### Problem statement:
Line tally for "Minitab": state how many lines of the entries include it, with no other text.

### Extracted records:
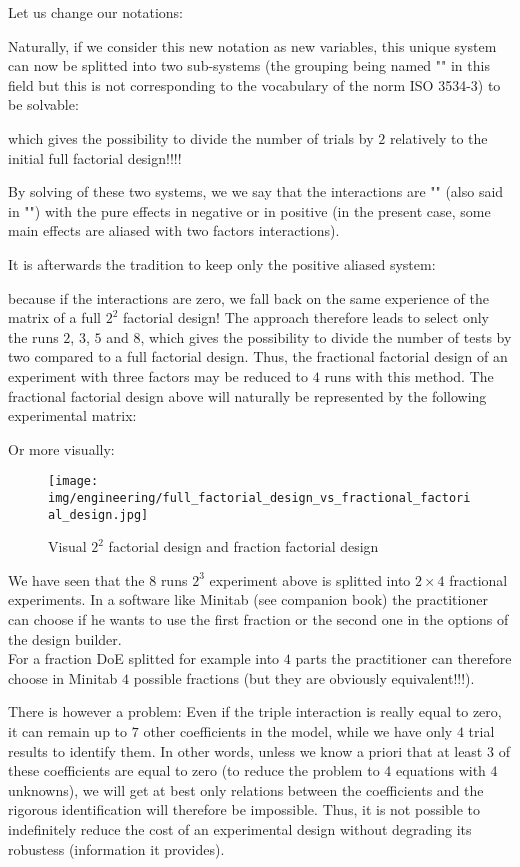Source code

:	Let us change our notations:
	
	Naturally, if we consider this new notation as new variables, this unique system can now be splitted into two sub-systems (the grouping being named "" in this field but this is not corresponding to the vocabulary of the norm ISO 3534-3) to be solvable:
	
	which gives the possibility to divide the number of trials by $2$ relatively to the initial full factorial design!!!! 

	By solving of these two systems, we we say that the interactions are "" (also said in "") with the pure effects in negative or in positive (in the present case, some main effects are aliased with two factors interactions).
	
	It is afterwards the tradition to keep only the positive aliased system:
	
	because if the interactions are zero, we fall back on the same experience of the matrix of a full $2^2$ factorial design! The approach therefore leads to select only the runs $2$, $3$, $5$ and $8$, which gives the possibility to divide the number of tests by two compared to a full factorial design. Thus, the fractional factorial design of an experiment with three factors may be reduced to $4$ runs with this method. The fractional factorial design above will naturally be represented by the following experimental matrix:
	
	
	Or more visually:
	\begin{figure}[H]
		\begin{center}
		\texttt{[image: img/engineering/full\_factorial\_design\_vs\_fractional\_factorial\_design.jpg]}
		\end{center}	
		\caption{Visual $2^2$ factorial design and fraction factorial design}
	\end{figure}
	\begin{tcolorbox}[title=Remark,colframe=black,arc=10pt]
	We have seen that the $8$ runs $2^3$ experiment above is splitted into $2\times 4$ fractional experiments. In a software like Minitab (see companion book) the practitioner can choose if he wants to use the first fraction or the second one in the options of the design builder.\\ 
	
	For a fraction DoE splitted for example into $4$ parts the practitioner can therefore choose in Minitab $4$ possible fractions (but they are obviously equivalent!!!).
	\end{tcolorbox}
	There is however a problem: Even if the triple interaction is really equal to zero, it can remain up to $7$ other coefficients in the model, while we have only $4$ trial results to identify them. In other words, unless we know a priori that at least $3$ of these coefficients are equal to zero (to reduce the problem to $4$ equations with $4$ unknowns), we will get at best only relations between the coefficients and the rigorous identification will therefore be impossible. Thus, it is not possible to indefinitely reduce the cost of an experimental design without degrading its robustess (information it provides).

### Worked solution:
2